TIMELINE FOR CRYPTO AT CHECKOUT
While experts differ on timing, most agree that mass usability is coming sooner than expected. “We’re likely six months to a year away from crypto tap-to-pay at scale,” says Emile. “Technology is catching up fast.”
Golub outlines a broader roadmap: “From 2025 to 2026, aviation, duty-free, and luxury retail go live with crypto PSPs. Between 2026 and 2027, wider adoption in high-FX sectors with Aani-funded wallets and stablecoin settlement will occur.

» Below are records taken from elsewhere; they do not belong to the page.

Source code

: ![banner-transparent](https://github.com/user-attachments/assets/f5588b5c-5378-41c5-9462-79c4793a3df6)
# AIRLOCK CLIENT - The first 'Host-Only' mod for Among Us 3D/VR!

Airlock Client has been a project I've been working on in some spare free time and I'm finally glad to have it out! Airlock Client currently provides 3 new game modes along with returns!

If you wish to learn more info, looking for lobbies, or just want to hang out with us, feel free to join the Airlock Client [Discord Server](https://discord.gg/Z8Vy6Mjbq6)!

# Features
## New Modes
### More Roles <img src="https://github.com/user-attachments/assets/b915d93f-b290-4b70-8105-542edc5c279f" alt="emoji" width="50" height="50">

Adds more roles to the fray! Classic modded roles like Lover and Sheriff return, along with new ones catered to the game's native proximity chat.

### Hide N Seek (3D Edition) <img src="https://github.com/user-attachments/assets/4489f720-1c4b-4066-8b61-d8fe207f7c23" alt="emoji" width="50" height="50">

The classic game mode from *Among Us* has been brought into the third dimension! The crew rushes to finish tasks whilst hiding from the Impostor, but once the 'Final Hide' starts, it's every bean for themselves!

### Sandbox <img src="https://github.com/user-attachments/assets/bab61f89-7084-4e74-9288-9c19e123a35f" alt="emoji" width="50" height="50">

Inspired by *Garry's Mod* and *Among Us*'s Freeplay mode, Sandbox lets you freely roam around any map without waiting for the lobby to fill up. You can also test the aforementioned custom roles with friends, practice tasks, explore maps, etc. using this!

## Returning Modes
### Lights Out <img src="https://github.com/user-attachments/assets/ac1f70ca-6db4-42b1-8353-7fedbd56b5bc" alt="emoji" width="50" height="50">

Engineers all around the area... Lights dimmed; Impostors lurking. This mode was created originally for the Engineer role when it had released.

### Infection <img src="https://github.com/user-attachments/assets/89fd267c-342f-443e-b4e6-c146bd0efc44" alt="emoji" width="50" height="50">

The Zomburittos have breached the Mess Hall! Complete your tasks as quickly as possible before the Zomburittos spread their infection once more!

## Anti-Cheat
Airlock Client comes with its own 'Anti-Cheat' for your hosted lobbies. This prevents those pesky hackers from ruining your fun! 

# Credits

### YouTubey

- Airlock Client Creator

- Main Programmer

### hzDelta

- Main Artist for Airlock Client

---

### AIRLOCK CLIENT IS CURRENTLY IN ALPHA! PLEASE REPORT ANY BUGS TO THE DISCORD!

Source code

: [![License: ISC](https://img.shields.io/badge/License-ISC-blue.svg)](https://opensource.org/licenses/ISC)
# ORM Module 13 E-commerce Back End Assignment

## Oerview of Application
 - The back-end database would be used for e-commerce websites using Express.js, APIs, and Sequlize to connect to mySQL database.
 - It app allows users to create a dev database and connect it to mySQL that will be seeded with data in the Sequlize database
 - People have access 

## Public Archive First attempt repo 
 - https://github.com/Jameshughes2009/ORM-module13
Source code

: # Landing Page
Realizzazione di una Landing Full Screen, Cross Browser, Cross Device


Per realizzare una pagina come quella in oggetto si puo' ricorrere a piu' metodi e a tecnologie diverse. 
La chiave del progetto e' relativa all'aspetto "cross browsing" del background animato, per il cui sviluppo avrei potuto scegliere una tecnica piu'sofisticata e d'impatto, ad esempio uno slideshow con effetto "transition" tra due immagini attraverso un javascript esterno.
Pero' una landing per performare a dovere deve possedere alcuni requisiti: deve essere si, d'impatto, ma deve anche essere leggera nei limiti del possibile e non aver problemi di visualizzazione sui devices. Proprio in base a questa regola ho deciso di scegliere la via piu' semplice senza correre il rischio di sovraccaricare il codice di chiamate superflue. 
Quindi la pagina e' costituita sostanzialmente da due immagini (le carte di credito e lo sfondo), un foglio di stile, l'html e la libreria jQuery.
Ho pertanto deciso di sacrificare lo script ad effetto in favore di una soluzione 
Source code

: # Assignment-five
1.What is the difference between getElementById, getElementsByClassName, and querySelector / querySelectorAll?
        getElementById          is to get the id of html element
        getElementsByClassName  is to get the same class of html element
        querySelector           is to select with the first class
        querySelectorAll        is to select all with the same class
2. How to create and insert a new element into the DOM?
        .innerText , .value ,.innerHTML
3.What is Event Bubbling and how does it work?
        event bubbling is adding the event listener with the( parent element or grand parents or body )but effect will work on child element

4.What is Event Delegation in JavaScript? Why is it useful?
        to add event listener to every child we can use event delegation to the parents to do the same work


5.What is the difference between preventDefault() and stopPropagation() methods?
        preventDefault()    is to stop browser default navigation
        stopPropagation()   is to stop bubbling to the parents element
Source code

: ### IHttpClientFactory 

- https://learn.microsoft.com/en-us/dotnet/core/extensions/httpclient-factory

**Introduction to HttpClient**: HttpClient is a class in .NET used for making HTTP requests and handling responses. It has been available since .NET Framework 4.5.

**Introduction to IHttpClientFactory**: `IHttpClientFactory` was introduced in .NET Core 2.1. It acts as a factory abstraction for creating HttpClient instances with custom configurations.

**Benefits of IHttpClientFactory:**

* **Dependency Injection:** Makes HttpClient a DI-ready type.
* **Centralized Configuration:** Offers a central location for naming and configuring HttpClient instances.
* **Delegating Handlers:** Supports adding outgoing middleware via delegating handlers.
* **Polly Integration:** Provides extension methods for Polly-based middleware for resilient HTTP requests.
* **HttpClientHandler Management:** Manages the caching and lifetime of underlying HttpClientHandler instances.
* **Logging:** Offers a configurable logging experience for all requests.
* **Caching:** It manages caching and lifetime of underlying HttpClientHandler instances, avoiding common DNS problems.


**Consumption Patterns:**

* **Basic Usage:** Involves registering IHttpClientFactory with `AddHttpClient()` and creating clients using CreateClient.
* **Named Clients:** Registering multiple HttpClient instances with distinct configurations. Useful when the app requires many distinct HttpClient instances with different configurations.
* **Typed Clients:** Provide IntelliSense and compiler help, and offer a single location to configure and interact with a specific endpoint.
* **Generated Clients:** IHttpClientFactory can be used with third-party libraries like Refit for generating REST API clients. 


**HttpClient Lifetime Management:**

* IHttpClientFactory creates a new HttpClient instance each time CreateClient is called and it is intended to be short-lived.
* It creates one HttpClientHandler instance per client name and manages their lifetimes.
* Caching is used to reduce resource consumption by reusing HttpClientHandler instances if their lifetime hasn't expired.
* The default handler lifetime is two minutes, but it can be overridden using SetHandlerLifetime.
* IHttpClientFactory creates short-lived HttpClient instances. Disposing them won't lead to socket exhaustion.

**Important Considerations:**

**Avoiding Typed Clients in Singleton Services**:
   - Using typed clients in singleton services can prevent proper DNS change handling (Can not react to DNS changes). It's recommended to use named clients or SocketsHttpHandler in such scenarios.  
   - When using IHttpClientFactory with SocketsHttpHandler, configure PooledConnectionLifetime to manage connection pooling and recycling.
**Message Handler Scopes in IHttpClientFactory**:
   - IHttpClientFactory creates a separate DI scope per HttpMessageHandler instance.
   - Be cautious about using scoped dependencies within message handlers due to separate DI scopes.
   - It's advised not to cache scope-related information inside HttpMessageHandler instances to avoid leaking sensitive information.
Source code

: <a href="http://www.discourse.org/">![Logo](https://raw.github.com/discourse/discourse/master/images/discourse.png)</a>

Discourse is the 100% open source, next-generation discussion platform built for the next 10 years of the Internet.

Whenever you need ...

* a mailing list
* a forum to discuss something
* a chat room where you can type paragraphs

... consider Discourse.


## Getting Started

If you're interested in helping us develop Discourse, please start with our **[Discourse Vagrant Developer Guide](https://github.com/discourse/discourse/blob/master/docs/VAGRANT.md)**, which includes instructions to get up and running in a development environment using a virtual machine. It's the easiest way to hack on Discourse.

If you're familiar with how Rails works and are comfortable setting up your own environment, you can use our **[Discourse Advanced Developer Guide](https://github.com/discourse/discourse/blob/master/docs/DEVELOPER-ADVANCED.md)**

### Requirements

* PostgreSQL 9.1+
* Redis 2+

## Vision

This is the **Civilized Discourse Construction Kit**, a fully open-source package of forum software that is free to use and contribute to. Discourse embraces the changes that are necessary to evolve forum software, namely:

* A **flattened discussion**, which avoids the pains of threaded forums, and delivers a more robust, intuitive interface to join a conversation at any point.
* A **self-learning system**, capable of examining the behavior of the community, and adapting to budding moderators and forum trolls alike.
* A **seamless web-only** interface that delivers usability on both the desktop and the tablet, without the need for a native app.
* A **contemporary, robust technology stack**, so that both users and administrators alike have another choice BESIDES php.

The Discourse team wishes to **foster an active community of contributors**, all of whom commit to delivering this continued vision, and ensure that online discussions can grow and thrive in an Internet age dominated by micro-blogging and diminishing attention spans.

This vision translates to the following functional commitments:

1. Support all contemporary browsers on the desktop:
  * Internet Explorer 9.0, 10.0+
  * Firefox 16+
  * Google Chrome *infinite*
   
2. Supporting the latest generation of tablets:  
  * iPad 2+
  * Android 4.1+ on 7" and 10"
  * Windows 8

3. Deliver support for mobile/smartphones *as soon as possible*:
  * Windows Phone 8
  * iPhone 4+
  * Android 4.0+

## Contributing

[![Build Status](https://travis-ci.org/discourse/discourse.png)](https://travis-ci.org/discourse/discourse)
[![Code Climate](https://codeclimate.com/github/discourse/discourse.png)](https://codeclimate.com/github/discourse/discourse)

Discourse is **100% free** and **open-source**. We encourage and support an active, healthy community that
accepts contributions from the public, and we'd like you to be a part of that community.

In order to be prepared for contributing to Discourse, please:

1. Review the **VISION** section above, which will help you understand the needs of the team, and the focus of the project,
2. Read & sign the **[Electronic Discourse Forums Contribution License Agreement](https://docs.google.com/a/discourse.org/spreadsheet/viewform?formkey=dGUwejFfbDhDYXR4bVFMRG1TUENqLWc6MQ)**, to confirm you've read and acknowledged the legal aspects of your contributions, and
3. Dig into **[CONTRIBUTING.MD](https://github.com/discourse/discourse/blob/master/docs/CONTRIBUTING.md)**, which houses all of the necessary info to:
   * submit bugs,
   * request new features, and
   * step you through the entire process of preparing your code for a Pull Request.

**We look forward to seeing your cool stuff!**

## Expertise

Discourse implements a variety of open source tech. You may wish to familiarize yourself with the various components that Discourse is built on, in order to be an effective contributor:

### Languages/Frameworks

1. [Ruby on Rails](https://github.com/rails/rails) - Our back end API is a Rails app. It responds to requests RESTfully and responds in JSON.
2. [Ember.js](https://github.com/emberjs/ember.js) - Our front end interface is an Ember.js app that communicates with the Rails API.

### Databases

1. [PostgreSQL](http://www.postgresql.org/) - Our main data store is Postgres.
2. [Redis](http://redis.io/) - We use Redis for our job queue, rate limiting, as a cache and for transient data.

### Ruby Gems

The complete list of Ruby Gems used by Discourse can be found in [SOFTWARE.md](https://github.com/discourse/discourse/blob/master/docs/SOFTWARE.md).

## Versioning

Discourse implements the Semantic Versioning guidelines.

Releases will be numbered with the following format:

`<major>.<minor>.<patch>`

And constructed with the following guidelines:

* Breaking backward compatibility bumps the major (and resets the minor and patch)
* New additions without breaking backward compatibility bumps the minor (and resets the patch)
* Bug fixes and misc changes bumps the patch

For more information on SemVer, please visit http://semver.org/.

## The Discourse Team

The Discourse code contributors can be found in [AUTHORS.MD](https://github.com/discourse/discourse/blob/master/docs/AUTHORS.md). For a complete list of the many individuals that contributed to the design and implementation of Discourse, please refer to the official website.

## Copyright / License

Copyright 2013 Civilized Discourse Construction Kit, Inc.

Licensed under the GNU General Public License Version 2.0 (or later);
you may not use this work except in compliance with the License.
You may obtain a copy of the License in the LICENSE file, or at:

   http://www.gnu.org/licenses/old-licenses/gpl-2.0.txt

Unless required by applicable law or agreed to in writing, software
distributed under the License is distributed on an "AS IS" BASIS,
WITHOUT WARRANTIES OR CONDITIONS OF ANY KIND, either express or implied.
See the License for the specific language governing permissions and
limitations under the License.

Beyond 2027, mass retail will be enabled by Travel Rule-ready stablecoins and Central Bank token rails.”
WHY THE GCC IS UNIQUELY POSITIONED TO LEAD
Unlike other regions where regulation lags behind innovation, the GCC has created an environment where both evolve in tandem — and quickly. “The UAE Central Bank isn’t just a regulator — it’s an infrastructure builder,” says Golub. “With Aani, Open Finance, and mBridge cross-border pilots, the GCC has all the tools to become the first region to make ‘one tap’ crypto payments real.”
Sam’an agrees and reinforces that the future is no longer hypothetical. “We’re not building toward ‘what if,’ we’re delivering ‘what’s next,’” she says. “One-tap crypto payments aren’t a dream — they’re becoming a regional standard.”
With stablecoins at the center, open banking APIs on standby, and merchant integrations multiplying, the region is closer than ever to making crypto as easy to use as a tap of your phone. As Gadit puts it, “Once the pieces fall into place, crypto won’t be something people hold — it’ll be something they use.”